Marcelo Fleitas

Personal information
- Full name: Julio Marcelo Fleitas Silveira
- Date of birth: 1 September 1973 (age 52)
- Place of birth: Montevideo, Uruguay
- Height: 1.79 m (5 ft 10 in)
- Position: Defender

Senior career*
- Years: Team / Apps / (Gls)
- 1996–1997: Leandro Alem
- 1997–1998: Defensa y Justicia / 8 / (0)
- 1998–2000: Leandro Alem
- 2000–2002: Olmedo / 106 / (11)
- 2003–2004: Barcelona / 71 / (2)
- 2005–2008: Deportivo Cuenca / 135 / (9)
- 2009–2011: Emelec / 96 / (5)

International career
- 2009–2010: Ecuador / 4 / (0)

Managerial career
- 2011–2012: Emelec
- 2016: Deportivo Quito
- 2017: Fuerza Amarilla
- 2017: Orense
- 2022: Macará (assistant)
- 2022: Macará

= Marcelo Fleitas =

Uruguayan-Ecuadorian football coach (born 1973)

Julio Marcelo Fleitas Silveira (born 1 September 1973) is an Ecuadorian football manager and former player who played as a defender.

==Club career==
Born in Montevideo, Uruguay, Fleitas is a retired player that played most of his professional career in Ecuador. Although he is Uruguayan by birth, he is a curiosity because he has never played for any professional team of Uruguay in any division. When he was just starting his career, he moved to Argentina and played there for small lower division clubs Leandro Alem and Defensa y Justicia before travelling to Ecuador to play for Olmedo.

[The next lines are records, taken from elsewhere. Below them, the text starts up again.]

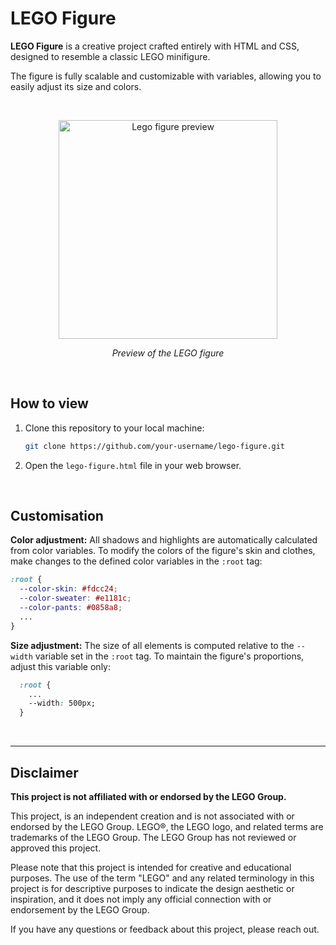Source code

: # LEGO Figure

**LEGO Figure** is a creative project crafted entirely with HTML and CSS, designed to resemble a classic LEGO minifigure.

The figure is fully scalable and customizable with variables, allowing you to easily adjust its size and colors.


</br>
<p align=center>
   <img width="350" alt="Lego figure preview" src="https://github.com/almlid/Lego-figure/assets/75735113/13e2d406-aabd-49f9-9458-bafde51c600c">
</p>
<p align=center>
 <em>Preview of the LEGO figure</em>
</p>
</br>

## How to view

1. Clone this repository to your local machine:

   ```bash
   git clone https://github.com/your-username/lego-figure.git
   ```

2. Open the `lego-figure.html` file in your web browser.

</br>

## Customisation

**Color adjustment:**
All shadows and highlights are automatically calculated from color variables. To modify the colors of the figure's skin and clothes, make changes to the defined color variables in the `:root` tag:

```css
:root {
  --color-skin: #fdcc24;
  --color-sweater: #e1181c;
  --color-pants: #0858a8;
  ...
}
```

**Size adjustment:**
The size of all elements is computed relative to the `--width` variable set in the `:root` tag. To maintain the figure's proportions, adjust this variable only:

```css
  :root {
    ...
    --width: 500px;
  }
```

</br>

---

## Disclaimer

**This project is not affiliated with or endorsed by the LEGO Group.**

This project, is an independent creation and is not associated with or endorsed by the LEGO Group. LEGO®, the LEGO logo, and related terms are trademarks of the LEGO Group. The LEGO Group has not reviewed or approved this project.

Please note that this project is intended for creative and educational purposes. The use of the term "LEGO" and any related terminology in this project is for descriptive purposes to indicate the design aesthetic or inspiration, and it does not imply any official connection with or endorsement by the LEGO Group.

If you have any questions or feedback about this project, please reach out.
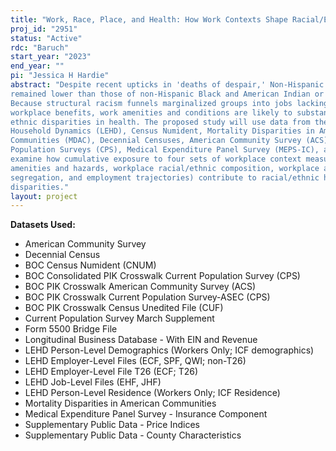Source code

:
 ```yaml
---
title: "Work, Race, Place, and Health: How Work Contexts Shape Racial/Ethnic Disparities in Mortality"
proj_id: "2951"
status: "Active"
rdc: "Baruch"
start_year: "2023"
end_year: ""
pi: "Jessica H Hardie"
abstract: "Despite recent upticks in 'deaths of despair,' Non-Hispanic White mortality rates have
remained lower than those of non-Hispanic Black and American Indian or Alaska Native.
Because structural racism funnels marginalized groups into jobs lacking health-promoting
workplace benefits, work amenities and conditions are likely to substantially contribute to racial/
ethnic disparities in health. The proposed study will use data from the Longitudinal Employer-
Household Dynamics (LEHD), Census Numident, Mortality Disparities in American
Communities (MDAC), Decennial Censuses, American Community Survey (ACS), Current
Population Surveys (CPS), Medical Expenditure Panel Survey (MEPS-IC), and O*NET to
examine how cumulative exposure to four sets of workplace context measures (job
amenities and hazards, workplace racial/ethnic composition, workplace area racial
segregation, and employment trajectories) contribute to racial/ethnic health and mortality
disparities."
layout: project
---
```


**Datasets Used:**

  - American Community Survey 
  - Decennial Census 
  - BOC Census Numident (CNUM) 
  - BOC Consolidated PIK Crosswalk Current Population Survey (CPS) 
  - BOC PIK Crosswalk American Community Survey (ACS) 
  - BOC PIK Crosswalk Current Population Survey-ASEC (CPS) 
  - BOC PIK Crosswalk Census Unedited File (CUF) 
  - Current Population Survey March Supplement 
  - Form 5500 Bridge File 
  - Longitudinal Business Database - With EIN and Revenue 
  - LEHD Person-Level Demographics (Workers Only; ICF demographics) 
  - LEHD Employer-Level Files (ECF, SPF, QWI; non-T26) 
  - LEHD Employer-Level File T26 (ECF; T26) 
  - LEHD Job-Level Files (EHF, JHF) 
  - LEHD Person-Level Residence (Workers Only; ICF Residence) 
  - Mortality Disparities in American Communities 
  - Medical Expenditure Panel Survey - Insurance Component 
  - Supplementary Public Data - Price Indices 
  - Supplementary Public Data - County Characteristics 

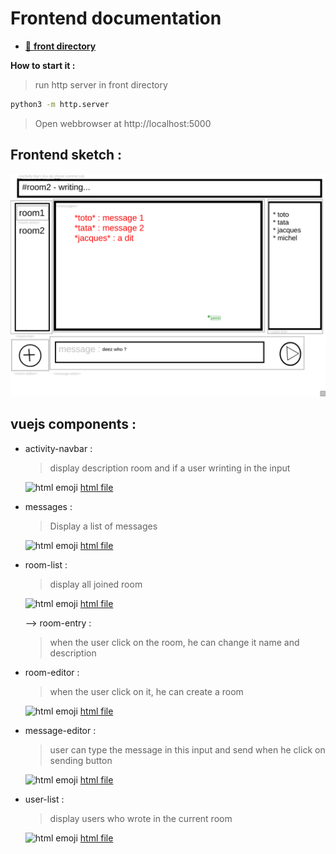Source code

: # Frontend documentation

  - [📂 **front directory**](../../front/)
  
  **How to start it :**

  > run http server in front directory

  ```bash
  python3 -m http.server
  ```
> Open webbrowser at http://localhost:5000



## Frontend sketch :

![frontend-sketch](front.png)

## vuejs components :

- activity-navbar :
  > display description room and if a user wrinting in the input

  ![html emoji](https://yannis-mlgrn.github.io/codmoji/src/emoji/html.png) [html file](../../front/activity_bar.html)

- messages :
  > Display a list of messages

  ![html emoji](https://yannis-mlgrn.github.io/codmoji/src/emoji/html.png) [html file](../../front/messages-list.html)

- room-list :
  > display all joined room

  ![html emoji](https://yannis-mlgrn.github.io/codmoji/src/emoji/html.png) [html file](../../front/room_list.html)

  
   
   --> room-entry :
    > when the user click on the room, he can change it name and description

- room-editor : 
  > when the user click on it, he can create a room
      
  ![html emoji](https://yannis-mlgrn.github.io/codmoji/src/emoji/html.png) [html file](../../front/room_editor.html)

- message-editor :
  > user can type the message in this input and send when he click on sending button 

    ![html emoji](https://yannis-mlgrn.github.io/codmoji/src/emoji/html.png) [html file](../../front/message_editor.html)

- user-list :
   > display users who wrote in the current room

    ![html emoji](https://yannis-mlgrn.github.io/codmoji/src/emoji/html.png) [html file](../../front/user-list.html)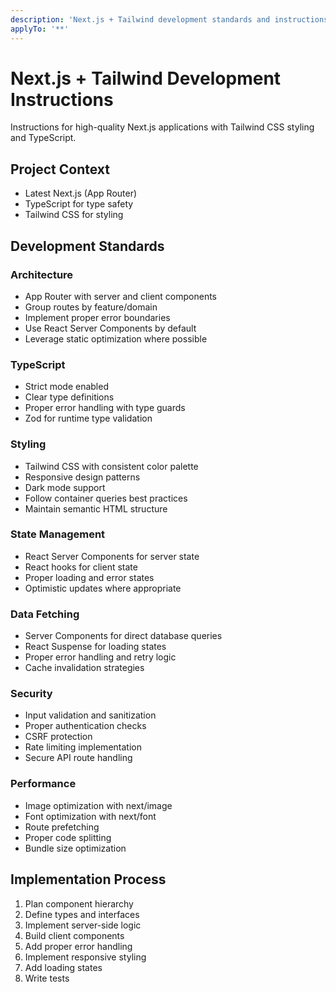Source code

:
 ```yaml
---
description: 'Next.js + Tailwind development standards and instructions'
applyTo: '**'
---
```


# Next.js + Tailwind Development Instructions

Instructions for high-quality Next.js applications with Tailwind CSS styling and TypeScript.

## Project Context

- Latest Next.js (App Router)
- TypeScript for type safety
- Tailwind CSS for styling

## Development Standards

### Architecture

- App Router with server and client components
- Group routes by feature/domain
- Implement proper error boundaries
- Use React Server Components by default
- Leverage static optimization where possible

### TypeScript

- Strict mode enabled
- Clear type definitions
- Proper error handling with type guards
- Zod for runtime type validation

### Styling

- Tailwind CSS with consistent color palette
- Responsive design patterns
- Dark mode support
- Follow container queries best practices
- Maintain semantic HTML structure

### State Management

- React Server Components for server state
- React hooks for client state
- Proper loading and error states
- Optimistic updates where appropriate

### Data Fetching

- Server Components for direct database queries
- React Suspense for loading states
- Proper error handling and retry logic
- Cache invalidation strategies

### Security

- Input validation and sanitization
- Proper authentication checks
- CSRF protection
- Rate limiting implementation
- Secure API route handling

### Performance

- Image optimization with next/image
- Font optimization with next/font
- Route prefetching
- Proper code splitting
- Bundle size optimization

## Implementation Process

1. Plan component hierarchy
2. Define types and interfaces
3. Implement server-side logic
4. Build client components
5. Add proper error handling
6. Implement responsive styling
7. Add loading states
8. Write tests
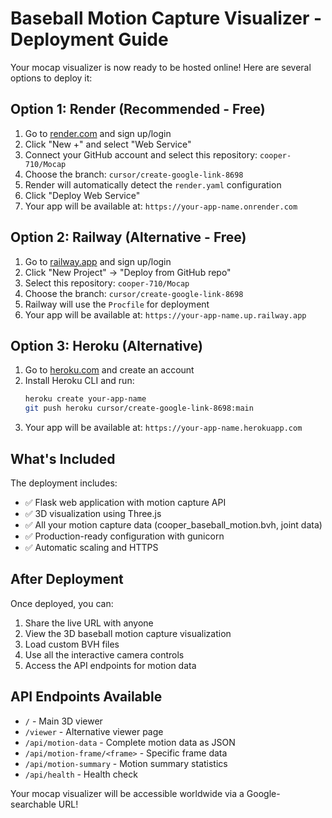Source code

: # Baseball Motion Capture Visualizer - Deployment Guide

Your mocap visualizer is now ready to be hosted online! Here are several options to deploy it:

## Option 1: Render (Recommended - Free)

1. Go to [render.com](https://render.com) and sign up/login
2. Click "New +" and select "Web Service"
3. Connect your GitHub account and select this repository: `cooper-710/Mocap`
4. Choose the branch: `cursor/create-google-link-8698`
5. Render will automatically detect the `render.yaml` configuration
6. Click "Deploy Web Service"
7. Your app will be available at: `https://your-app-name.onrender.com`

## Option 2: Railway (Alternative - Free)

1. Go to [railway.app](https://railway.app) and sign up/login
2. Click "New Project" → "Deploy from GitHub repo"
3. Select this repository: `cooper-710/Mocap`
4. Choose the branch: `cursor/create-google-link-8698`
5. Railway will use the `Procfile` for deployment
6. Your app will be available at: `https://your-app-name.up.railway.app`

## Option 3: Heroku (Alternative)

1. Go to [heroku.com](https://heroku.com) and create an account
2. Install Heroku CLI and run:
   ```bash
   heroku create your-app-name
   git push heroku cursor/create-google-link-8698:main
   ```
3. Your app will be available at: `https://your-app-name.herokuapp.com`

## What's Included

The deployment includes:
- ✅ Flask web application with motion capture API
- ✅ 3D visualization using Three.js
- ✅ All your motion capture data (cooper_baseball_motion.bvh, joint data)
- ✅ Production-ready configuration with gunicorn
- ✅ Automatic scaling and HTTPS

## After Deployment

Once deployed, you can:
1. Share the live URL with anyone
2. View the 3D baseball motion capture visualization
3. Load custom BVH files
4. Use all the interactive camera controls
5. Access the API endpoints for motion data

## API Endpoints Available

- `/` - Main 3D viewer
- `/viewer` - Alternative viewer page
- `/api/motion-data` - Complete motion data as JSON
- `/api/motion-frame/<frame>` - Specific frame data
- `/api/motion-summary` - Motion summary statistics
- `/api/health` - Health check

Your mocap visualizer will be accessible worldwide via a Google-searchable URL!
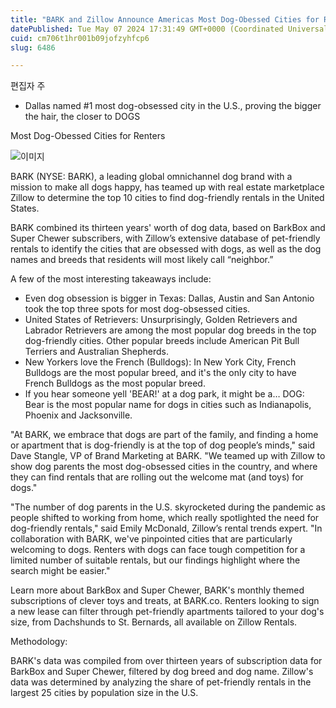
 ```yaml
---
title: "BARK and Zillow Announce Americas Most Dog-Obessed Cities for Renters"
datePublished: Tue May 07 2024 17:31:49 GMT+0000 (Coordinated Universal Time)
cuid: cm706t1hr001b09jofzyhfcp6
slug: 6486

---
```



편집자 주

- Dallas named #1 most dog-obsessed city in the U.S., proving the bigger the hair, the closer to DOGS

Most Dog-Obessed Cities for Renters

![이미지](https://cdn.hashnode.com/res/hashnode/image/upload/v1739260517630/da7b9618-2330-4d6d-ac4a-4c9a9c8791cd.jpeg)

BARK (NYSE: BARK), a leading global omnichannel dog brand with a mission to make all dogs happy, has teamed up with real estate marketplace Zillow to determine the top 10 cities to find dog-friendly rentals in the United States.

BARK combined its thirteen years' worth of dog data, based on BarkBox and Super Chewer subscribers, with Zillow’s extensive database of pet-friendly rentals to identify the cities that are obsessed with dogs, as well as the dog names and breeds that residents will most likely call “neighbor.”

A few of the most interesting takeaways include:

- Even dog obsession is bigger in Texas: Dallas, Austin and San Antonio took the top three spots for most dog-obsessed cities.
- United States of Retrievers: Unsurprisingly, Golden Retrievers and Labrador Retrievers are among the most popular dog breeds in the top dog-friendly cities. Other popular breeds include American Pit Bull Terriers and Australian Shepherds.
- New Yorkers love the French (Bulldogs): In New York City, French Bulldogs are the most popular breed, and it's the only city to have French Bulldogs as the most popular breed.
- If you hear someone yell 'BEAR!' at a dog park, it might be a… DOG: Bear is the most popular name for dogs in cities such as Indianapolis, Phoenix and Jacksonville.

"At BARK, we embrace that dogs are part of the family, and finding a home or apartment that is dog-friendly is at the top of dog people’s minds," said Dave Stangle, VP of Brand Marketing at BARK. "We teamed up with Zillow to show dog parents the most dog-obsessed cities in the country, and where they can find rentals that are rolling out the welcome mat (and toys) for dogs."

"The number of dog parents in the U.S. skyrocketed during the pandemic as people shifted to working from home, which really spotlighted the need for dog-friendly rentals," said Emily McDonald, Zillow’s rental trends expert. "In collaboration with BARK, we've pinpointed cities that are particularly welcoming to dogs. Renters with dogs can face tough competition for a limited number of suitable rentals, but our findings highlight where the search might be easier."

Learn more about BarkBox and Super Chewer, BARK's monthly themed subscriptions of clever toys and treats, at BARK.co. Renters looking to sign a new lease can filter through pet-friendly apartments tailored to your dog's size, from Dachshunds to St. Bernards, all available on Zillow Rentals.

Methodology:

BARK's data was compiled from over thirteen years of subscription data for BarkBox and Super Chewer, filtered by dog breed and dog name. Zillow's data was determined by analyzing the share of pet-friendly rentals in the largest 25 cities by population size in the U.S.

In Riobamba, Fleitas quickly showed that he was a very versatile, brave, fast and valuable defender, helping CD Olmedo to win their first and only Ecuadorian title in 2000. He played there for 3 seasons before signing for Barcelona S.C. for two seasons, where he also played very well, but the club's poor performance in both seasons made him leave the club. Then he was transferred to Deportivo Cuenca where he played the last 3 seasons and where he helped the team to qualify to two consecutive Copa Libertadores and he became one of the team's captains. Before the end of 2008 he was transferred to Emelec due to Deportivo Cuenca's financial crisis.

==International career==
Fleitas has played for over 8 seasons in the Ecuadorian league and because of this he decided to become an Ecuadorian citizen. Since he was never capped for his country of birth (Uruguay), he is eligible to play for the Ecuador national team. He received his first call-up for 2010 FIFA World Cup qualifiers against Peru and Argentina. He received his first cap on June 7, 2009 against Peru in a game that Ecuador won, 1-2.